More than 50% of the earth’s precipitation originates in the ice phase. Ice nucleation, therefore, is one of the most basic processes that lead to precipitation. The poorly understood processes of ice initiation and secondary ice multiplication in clouds result in large uncertainties in the ability to model precipitation production and to predict climate changes. Therefore, progress in modeling precipitation accurately requires a better understanding of ice formation processes.

ICE-L (Ice in Clouds Experiment – Layer clouds) ensued as the first development of the NCAR Ice Initiative. It includes field observations, laboratory experiments, and numerical modeling of ice cloud processes. The objective of the Ice in Clouds Experiment (ICE) is to focus on the following long term scientific goal:

To show that under given conditions, direct ice nucleation measurement(s), or other specific measurable characteristics of the aerosol, can be used to predict the number of ice particles forming by nucleation mechanisms in selected clouds. We also seek improved quantitative understanding of the roles of thermodynamic pathway, location within the cloud, and temporal dependency.

This goal statement implies that ice nucleation is definable as the process responsible for at least the initial ice concentration in the selected clouds, that the specific ice nucleation path is identified, and that the parameters most important to governing the process are understood. We recognize that secondary ice formation processes occur in many clouds, subsequent to the formation of ice by nucleation. The present focus, however, is on heterogeneous nucleation in clouds where secondary processes do not occur or where they can be separated (in time or space) from the primary process.

The first step in this project is to seek cases with a strong aerosol-ice nucleation signal. It will focus on observational studies with high likelihood of showing a strong connection of aerosols to effect on ice formation. These cases occur in geographic areas that experience alternatively dust events and dust-free background. The targets are layer clouds: lenticular wave clouds, nimbostratus, and extensive altocumulus and altostratus decks. The thermodynamic and kinematic environments of lenticular wave clouds are relatively steady with lifetimes often longer than an hour, making these clouds an attractive target for study. Wave clouds provide a range of temperature, humidity, and vertical wind conditions in which first ice may form in a laboratory-like setting. Some of the conditions observed in wave clouds can be approximated in laboratory cloud chamber experiments for ice formation studies and for characterizing the performance of airborne ice nuclei instruments. An especially intriguing and important feature of wave clouds is an “evaporation glaciation signature” that is often observed in wave clouds. Observations from previous field experiments indicate that high concentrations of ice particles are nucleated near the location where supercooled liquid water evaporates in wave clouds. However, in the previous studies, ice nuclei and detailed aerosol measurements were lacking, which leaves out a critical component to understanding the nucleation process.

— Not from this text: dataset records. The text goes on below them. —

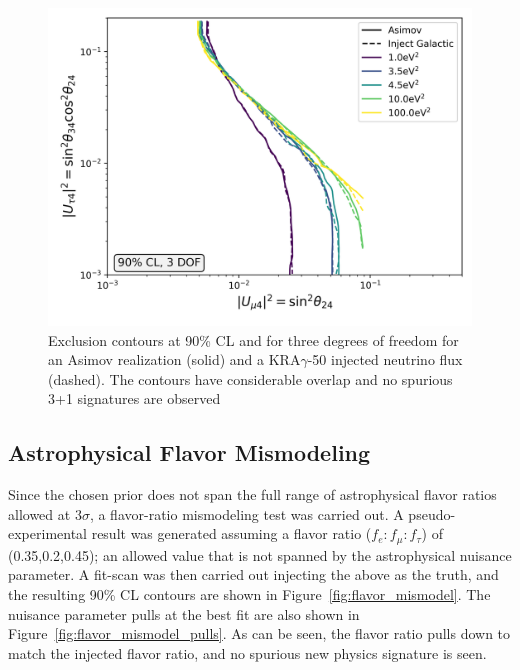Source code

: \documentclass[main.tex]{subfiles}
\begin{document}
\begin{figure}
    \centering
    \includegraphics[width=0.7\linewidth]{figures/double_galactic_mismodel_fix_Realization_galactic_focus_sterile_0_cl0.9_dof3.png}
    \caption{Exclusion contours at 90\% CL and for three degrees of freedom for an Asimov realization (solid) and a KRA$\gamma$-50 injected neutrino flux (dashed). The contours have considerable overlap and no spurious 3+1 signatures are observed}\label{fig:galaxy}
\end{figure}

\subsection{Astrophysical Flavor Mismodeling}

Since the chosen prior does not span the full range of astrophysical flavor ratios allowed at $3\sigma$, a flavor-ratio mismodeling test was carried out.
A pseudo-experimental result was generated assuming a flavor ratio ($f_{e}:f_{\mu}:f_{\tau}$) of (0.35,0.2,0.45); an allowed value that is not spanned by the astrophysical nuisance parameter. 
A fit-scan was then carried out injecting the above as the truth, and the resulting 90\% CL contours are shown in Figure~\ref{fig:flavor_mismodel}. The nuisance parameter pulls at the best fit are also shown in Figure~\ref{fig:flavor_mismodel_pulls}.
As can be seen, the flavor ratio pulls down to match the injected flavor ratio, and no spurious new physics signature is seen. 
\end{document}
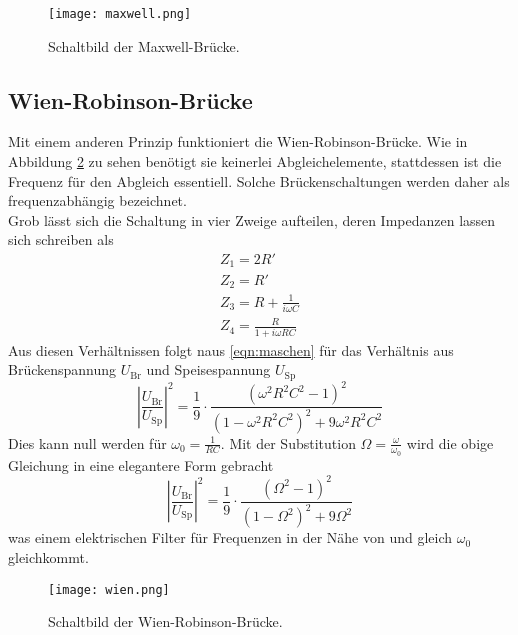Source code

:     \begin{figure}
        \centering
        \texttt{[image: maxwell.png]}
        \caption{Schaltbild der Maxwell-Brücke.}
        \label{fig:maxwell}
    \end{figure}

\subsection{Wien-Robinson-Brücke}
    Mit einem anderen Prinzip funktioniert die Wien-Robinson-Brücke. Wie in Abbildung \ref{fig:wien} zu sehen benötigt sie keinerlei Abgleichelemente,
    stattdessen ist die Frequenz für den Abgleich essentiell. Solche Brückenschaltungen werden daher als frequenzabhängig bezeichnet.\\
    Grob lässt sich die Schaltung in vier Zweige aufteilen, deren Impedanzen lassen sich schreiben als
    \begin{align}
        Z_1 = 2 R'\\
        Z_2 = R'\\
        Z_3 = R + \frac{1}{i \omega C}\\
        Z_4 = \frac{R}{1 + i \omega R C}
    \end{align}
    Aus diesen Verhältnissen folgt naus \eqref{eqn:maschen} für das Verhältnis aus Brückenspannung $U_{\text{Br}}$ und Speisespannung $U_{\text{Sp}}$
    \begin{equation}
        \left| \frac{U_{\text{Br}}}{U_{\text{Sp}}} \right|^2 = \frac{1}{9} \cdot \frac{\left(\omega^2 R^2 C^2 - 1\right)^2}{\left(1 - \omega^2 R^2 C^2\right)^2 + 9 \omega^2 R^2 C^2}
    \end{equation}
    Dies kann null werden für $\omega_0 = \frac{1}{RC}$. Mit der Substitution $\Omega = \frac{\omega}{\omega_0}$ wird die obige Gleichung in eine elegantere 
    Form gebracht
    \begin{equation}
        \left| \frac{U_{\text{Br}}}{U_{\text{Sp}}} \right|^2 = \frac{1}{9} \cdot \frac{\left(\Omega^2 - 1\right)^2}{\left(1 - \Omega^2\right)^2 + 9 \Omega^2}
    \end{equation}
    was einem elektrischen Filter für Frequenzen in der Nähe von und gleich $\omega_0$ gleichkommt.

    \begin{figure}
        \centering
        \texttt{[image: wien.png]}
        \caption{Schaltbild der Wien-Robinson-Brücke.}
        \label{fig:wien}
    \end{figure}
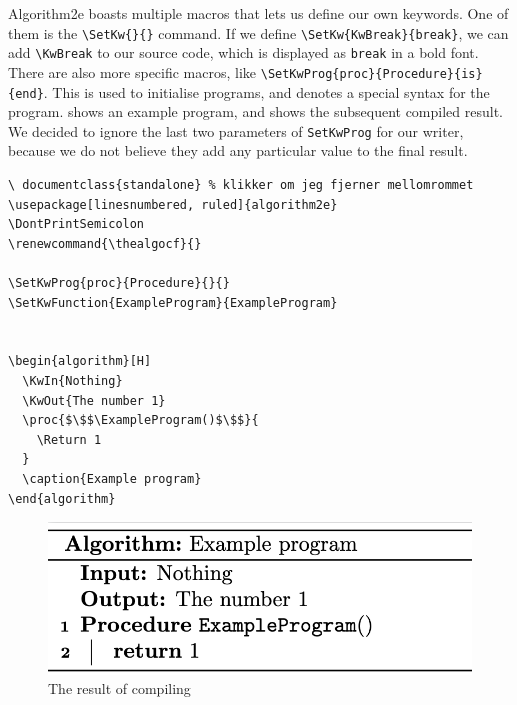 
Algorithm2e boasts multiple macros that lets us define our own keywords. One of them is the \texttt{\textbackslash SetKw\{\}\{\}} command. If we define \texttt{\textbackslash SetKw\{KwBreak\}\{break\}}, we can add \texttt{\textbackslash KwBreak} to our source code, which is displayed as \texttt{break} in a bold font. \\

There are also more specific macros, like \texttt{\textbackslash SetKwProg\{proc\}\{Procedure\}\{is\}\\\{end\}}. This is used to initialise programs, and denotes a special syntax for the program.  shows an example program, and  shows the subsequent compiled result. We decided to ignore the last two parameters of \texttt{SetKwProg} for our writer, because we do not believe they add any particular value to the final result. \\

\begin{lstlisting}[caption={Example program with Algorithm2e to show macros in action.}, captionpos=b, label={Example program with Algorithm2e to show macros in action.}]
\ documentclass{standalone} % klikker om jeg fjerner mellomrommet
\usepackage[linesnumbered, ruled]{algorithm2e}
\DontPrintSemicolon
\renewcommand{\thealgocf}{}

\SetKwProg{proc}{Procedure}{}{}
\SetKwFunction{ExampleProgram}{ExampleProgram}

    
\begin{algorithm}[H]
  \KwIn{Nothing}
  \KwOut{The number 1}
  \proc{$\$$\ExampleProgram()$\$$}{
    \Return 1
  }
  \caption{Example program}
\end{algorithm}

\end{lstlisting}

\begin{figure}[ht]
    \centering
    \includegraphics[scale=0.6]{assets/exampleProgramAlgorithm2e.png}
    \caption{The result of compiling }
    \label{The result of compiling Listing 4.10.}
\end{figure}

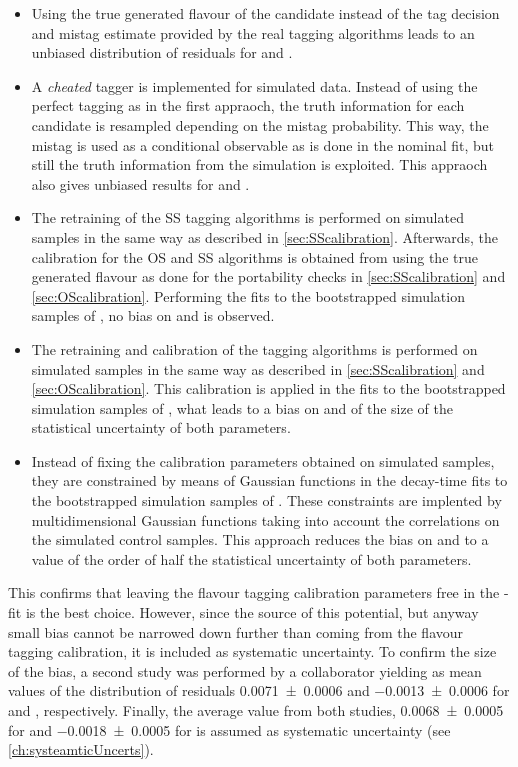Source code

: \begin{itemize}
	\item Using the true generated flavour of the \B candidate instead of the tag decision and mistag estimate provided by the real tagging algorithms leads to an unbiased distribution of residuals for \Sf and \Sfbar.
	\item A \emph{cheated} tagger is implemented for simulated data.
	Instead of using the perfect tagging as in the first appraoch, the truth information for each candidate is resampled depending on the mistag probability.
	This way, the mistag is used as a conditional observable as is done in the nominal fit, but still the truth information from the simulation is exploited.
	This appraoch also gives unbiased results for \Sf and \Sfbar.
	\item The retraining of the SS tagging algorithms is performed on simulated samples in the same way as described in \cref{sec:SScalibration}.
	Afterwards, the calibration for the OS and SS algorithms is obtained from \BdToDpi using the true generated flavour as done for the portability checks in \cref{sec:SScalibration} and \cref{sec:OScalibration}.
	Performing the fits to the bootstrapped simulation samples of \BdToDpi, no bias on \Sf and \Sfbar is observed.
	\item The retraining and calibration of the tagging algorithms is performed on simulated samples in the same way as described in \cref{sec:SScalibration} and \cref{sec:OScalibration}.
	This calibration is applied in the fits to the bootstrapped simulation samples of \BdToDpi, what leads to a bias on \Sf and \Sfbar of the size of the statistical uncertainty of both parameters.
	\item Instead of fixing the calibration parameters obtained on simulated samples, they are constrained by means of Gaussian functions in the decay-time fits to the  bootstrapped simulation samples of \BdToDpi .
	These constraints are implented by multidimensional Gaussian functions taking into account the correlations on the simulated control samples.
	This approach reduces the bias on \Sf and \Sfbar to a value of the order of half the statistical uncertainty of both parameters.
\end{itemize}
This confirms that leaving the flavour tagging calibration parameters free in the \CP-fit is the best choice.
However, since the source of this potential, but anyway small bias cannot be narrowed down further than coming from the flavour tagging calibration, it is included as systematic uncertainty.
To confirm the size of the bias, a second study was performed by a collaborator yielding as mean values of the distribution of residuals \num{0.0071\pm0.0006} and \num{-0.0013\pm0.0006} for \Sf and \Sfbar, respectively.
Finally, the average value from both studies, \ie \num{0.0068\pm0.0005} for \Sf and \num{-0.0018\pm0.0005} for \Sfbar is assumed as systematic uncertainty (see \cref{ch:systeamticUncerts}).
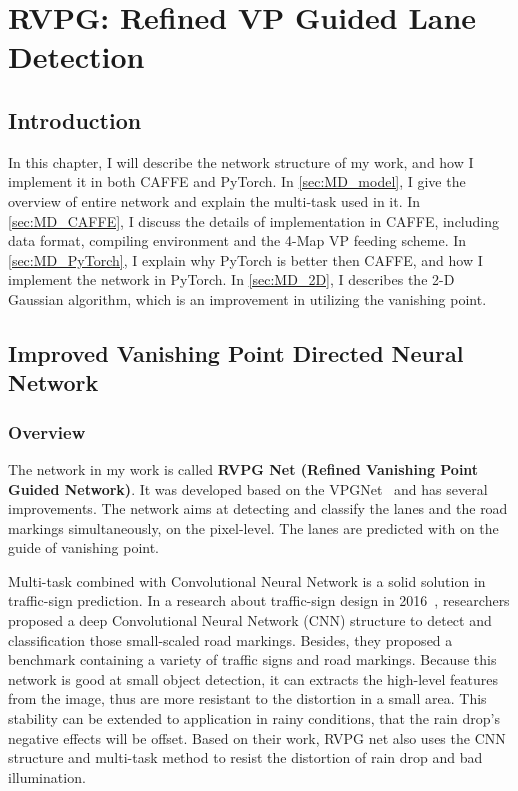 
\chapter{RVPG: Refined VP Guided Lane Detection}
\label{cha:model}
\begin{spacing}{1.5}
\setlength{\parskip}{0.3in}

\section{Introduction}

In this chapter, I will describe the network structure of my work, and how I implement it in both CAFFE and PyTorch. In \autoref{sec:MD_model}, I give the overview of entire network and explain the multi-task used in it. In \autoref{sec:MD_CAFFE}, I discuss the details of implementation in CAFFE, including data format, compiling environment and the 4-Map VP feeding scheme. In \autoref{sec:MD_PyTorch}, I explain why PyTorch is better then CAFFE, and how I implement the network in PyTorch. In \autoref{sec:MD_2D}, I describes the 2-D Gaussian algorithm, which is an improvement in utilizing the vanishing point.

\section{Improved Vanishing Point Directed Neural Network}
\label{sec:MD_model}

\subsection{Overview}
The network in my work is called \textbf{RVPG Net (Refined Vanishing Point Guided Network)}. It was developed based on the VPGNet~\cite{lee2017vpgnet} and has several improvements. The network aims at detecting and classify the lanes and the road markings simultaneously, on the pixel-level. The lanes are predicted with on the guide of vanishing point. 

Multi-task combined with Convolutional Neural Network is a solid solution in traffic-sign prediction. In a research about traffic-sign design in 2016~\cite{zhu2016traffic, huval2015empirical}, researchers proposed a deep Convolutional Neural Network (CNN) structure to detect and classification those small-scaled road markings. Besides, they proposed a benchmark containing a variety of traffic signs and road markings. Because this network is good at small object detection, it can extracts the high-level features from the image, thus are more resistant to the distortion in a small area. This stability can be extended to application in rainy conditions, that the rain drop's negative effects will be offset. Based on their work, RVPG net also uses the CNN structure and multi-task method to resist the distortion of rain drop and bad illumination.


\end{spacing}
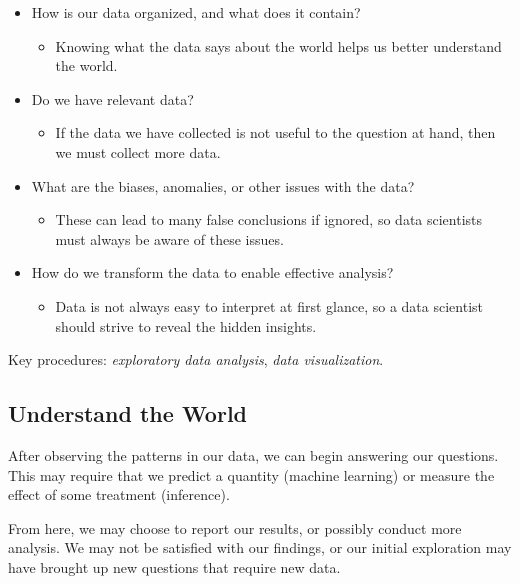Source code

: \documentclass[
  letterpaper,
  DIV=11,
  numbers=noendperiod]{scrreprt}
\providecommand{\tightlist}{%
  \setlength{\itemsep}{0pt}\setlength{\parskip}{0pt}}\usepackage{longtable,booktabs,array}
\begin{document}
\begin{itemize}
\tightlist
\item
  How is our data organized, and what does it contain?

  \begin{itemize}
  \tightlist
  \item
    Knowing what the data says about the world helps us better
    understand the world.
  \end{itemize}
\item
  Do we have relevant data?

  \begin{itemize}
  \tightlist
  \item
    If the data we have collected is not useful to the question at hand,
    then we must collect more data.
  \end{itemize}
\item
  What are the biases, anomalies, or other issues with the data?

  \begin{itemize}
  \tightlist
  \item
    These can lead to many false conclusions if ignored, so data
    scientists must always be aware of these issues.
  \end{itemize}
\item
  How do we transform the data to enable effective analysis?

  \begin{itemize}
  \tightlist
  \item
    Data is not always easy to interpret at first glance, so a data
    scientist should strive to reveal the hidden insights.
  \end{itemize}
\end{itemize}

Key procedures: \emph{exploratory data analysis}, \emph{data
visualization}.

\hypertarget{understand-the-world}{%
\subsection{Understand the World}\label{understand-the-world}}

After observing the patterns in our data, we can begin answering our
questions. This may require that we predict a quantity (machine
learning) or measure the effect of some treatment (inference).

From here, we may choose to report our results, or possibly conduct more
analysis. We may not be satisfied with our findings, or our initial
exploration may have brought up new questions that require new data.
\end{document}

Key observations and flight strategies are described in detail in the scientific overview document (link below). Our groups participation in this study is via the proposal, “Ice Nuclei and Ice Initiation in Mid-Latitude Clouds in Springtime: Background and Dust-Affected” (NSF-ATM-0611936), which also funds participation in the PACDEX study. A project web site with participant and measurement details should appear following a planning workshop in Spring 2007.